# ADC in Digital Temperature Sensor DS18B20

According to the datasheet of DS18B20 temperature sensor, it is clear that the sensor is digital so the output is in digital form.

The resolution of the temperature sensor is 9, 10, 11, or 12 bits, corresponding to increments of 0.5°C, 0.25°C, 0.125°C, and 0.0625°C, respectively, and by default it is 12-bits. Which means, for 12-bits, a change of 0.0625°C in temperature causes an increment of 1-bit.

But there is no information given on how much change in voltage will result from a change in Temperature (i.e. scale factor). For example, there is an analog temperature sensor in which a change of 10mV in the output voltage is equal to a change of 1°C of temperature.

Is there any way to calculate the scale factor of the digital temperature sensor like the way we do for analog?

• I'm not sure what are interested in the analog voltage that corresponds to this change, you don't have access to it anyway, you can only read the sensor digitally. Commented Dec 24, 2013 at 11:11
• the sensor performs conversion from A-to-D itself, when master issues Convert T [44h] command, I'd want to know the scale factor at which the conversion is perform. there must be some scale factor. Commented Dec 24, 2013 at 11:13
• @alexan_e I'm wondering if the OP means the change in supply voltage to the device? The scale Factor is hard-defined - the bytes read directly related to temperature. Commented Dec 24, 2013 at 11:13

All you really need to know is contained here: -

Internally the device may have a sensor that produces 10uA per degree or 10mV per degree or it may be like a thermistor or RTD and vary its resistance to indictate temperature. This is Maxim IP and we are not allowed to know what method they use unless they tell us. If it's not in the data sheet then we cannot know - but you could assume it is one of the four methods I've mentioned and give details in your presentation of all ideas.

If you want to know the types of constant voltage or current sensors that could be used try looking up the AD590 (constant current at 10uA per degC) or the TMP36 (10mV per degC). I'm not aware of a particular name that describes the technology.

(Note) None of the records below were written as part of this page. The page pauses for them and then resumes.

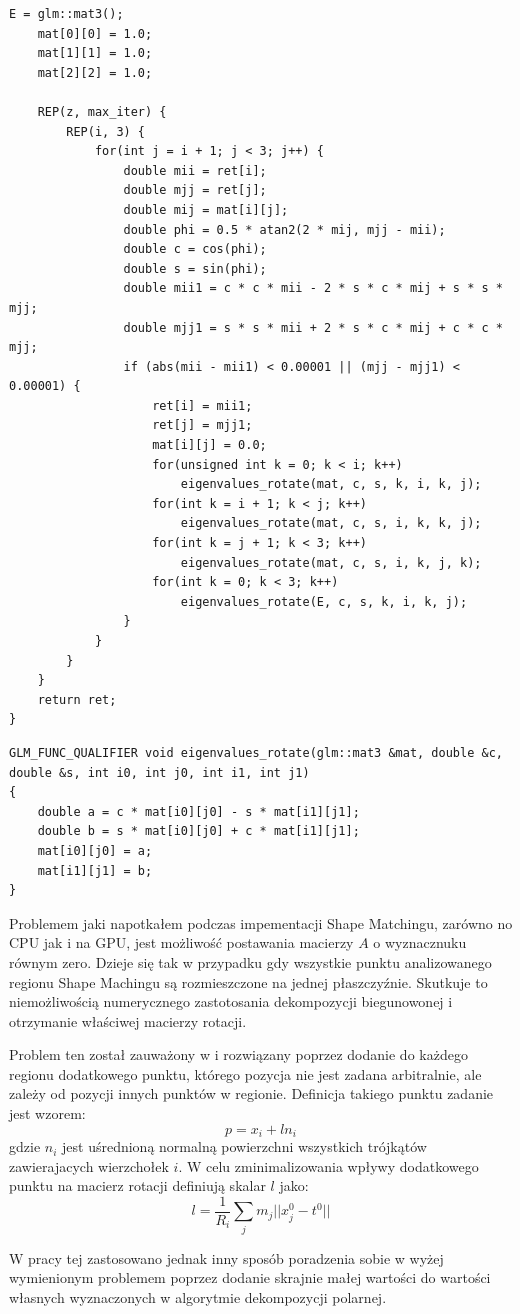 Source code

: {\begin{lstlisting}[caption=Algorytm wyznaczania wartości i wektorów własnych
	macierzy,label=eigenvalues]
	E = glm::mat3();
	mat[0][0] = 1.0;
	mat[1][1] = 1.0;
	mat[2][2] = 1.0;

	REP(z, max_iter) {
		REP(i, 3) {
			for(int j = i + 1; j < 3; j++) {
				double mii = ret[i];
				double mjj = ret[j];
				double mij = mat[i][j];
				double phi = 0.5 * atan2(2 * mij, mjj - mii);
				double c = cos(phi);
				double s = sin(phi);
				double mii1 = c * c * mii - 2 * s * c * mij + s * s * mjj;
				double mjj1 = s * s * mii + 2 * s * c * mij + c * c * mjj;
				if (abs(mii - mii1) < 0.00001 || (mjj - mjj1) < 0.00001) {
					ret[i] = mii1;
					ret[j] = mjj1;
					mat[i][j] = 0.0;
					for(unsigned int k = 0; k < i; k++)
						eigenvalues_rotate(mat, c, s, k, i, k, j);
					for(int k = i + 1; k < j; k++)
						eigenvalues_rotate(mat, c, s, i, k, k, j);
					for(int k = j + 1; k < 3; k++)
						eigenvalues_rotate(mat, c, s, i, k, j, k);
					for(int k = 0; k < 3; k++)
						eigenvalues_rotate(E, c, s, k, i, k, j);
				}
			}
		}
	}
	return ret;
}
\end{lstlisting}

\begin{lstlisting}[caption=Algorytm dekompozycji biegunowej
	macierzy,label=eigen-rotate]
GLM_FUNC_QUALIFIER void eigenvalues_rotate(glm::mat3 &mat, double &c, double &s, int i0, int j0, int i1, int j1)
{
	double a = c * mat[i0][j0] - s * mat[i1][j1];
	double b = s * mat[i0][j0] + c * mat[i1][j1];
	mat[i0][j0] = a;
	mat[i1][j1] = b;
}
\end{lstlisting}

Problemem jaki napotkałem podczas impementacji Shape Matchingu, zarówno no CPU
jak i na GPU, jest możliwość postawania macierzy $A$ o wyznacznuku równym zero.
Dzieje się tak w przypadku gdy wszystkie punktu analizowanego regionu Shape
Machingu są rozmieszczone na jednej płaszczyźnie. Skutkuje to niemożliwością
numerycznego zastotosania dekompozycji biegunowonej i otrzymanie właściwej
macierzy rotacji.

Problem ten został zauważony w \cite{diziol} i rozwiązany poprzez dodanie do
każdego regionu dodatkowego punktu, którego pozycja nie jest zadana arbitralnie,
	ale zależy od pozycji innych punktów w regionie. Definicja takiego punktu
	zadanie jest wzorem:
	$$ p = x_i + l n_i$$
	gdzie $n_i$ jest uśrednioną normalną powierzchni wszystkich trójkątów
	zawierajacych wierzchołek $i$. W celu zminimalizowania wpływy dodatkowego
	punktu na macierz rotacji \cite{diziol} definiują skalar $l$ jako:
	$$ l = \frac{1}{R_i}\sum_j m_j || x^0_j - t^0||$$

	W pracy tej zastosowano jednak inny sposób poradzenia sobie w wyżej
	wymienionym problemem poprzez dodanie skrajnie małej wartości do wartości
	własnych wyznaczonych w algorytmie dekompozycji polarnej.

}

• I have already gone through this and have performed manual calculation to calculate the above data, for example, if the room temperature is 22C then, 22C/0.0625C = 352D = 0000 0001 0110 0000b = 0160H (if resolution is 12-bit). what i really need to know is the scale factor in terms of voltage. Commented Dec 24, 2013 at 11:33
• @Xufyan what voltage do you refer to? Internally the device may have a sensor that produces 10uA per degree or 10mV per degree or it may be like a thermistor or RTD and vary its resistance to indictate temperature. This is Maxim IP and we are not allowed to know what method they use unless they tell us. If it's not in the data sheet then we cannot know - but you could assume it is one of the four methods I've mentioned and give details in your presentation of all ideas. Commented Dec 24, 2013 at 11:36
• This is exactly the answer i was looking for, is there any particular name for such sensors that produces o/p in form of current/voltage ? Commented Dec 24, 2013 at 11:55
• and please add your above comment in the answer so i could mark it as correct. Commented Dec 24, 2013 at 11:56
• @Xufyan OK done!! Commented Dec 24, 2013 at 12:51

No, there is not. Either the datasheet will provide this information, or it will not.

But it is of no value to have this information regardless, since you cannot do anything with it.

• I have a presentation to be given on ADCs, and this sensor is in use, shouldn't there be some way of calculating the scale factor. because there is definitely something the sensor is doing to perform A-to-D conversion inside. Commented Dec 24, 2013 at 11:14
• Sure. But as the end-user, you don't need to care about it. Commented Dec 24, 2013 at 11:15

You can build a circuit that produces a current or voltage output in response to a temperature change by using temperature sensitive elements, like thermocouples, thermistors, Resistive temperature devices (RTDs), or the like. In fact, any semiconductor with a pn junction will serve. You would need to build an amplifier appropriate for your choice.

Your device has something like this inside, and skips the need for such extra design and processing.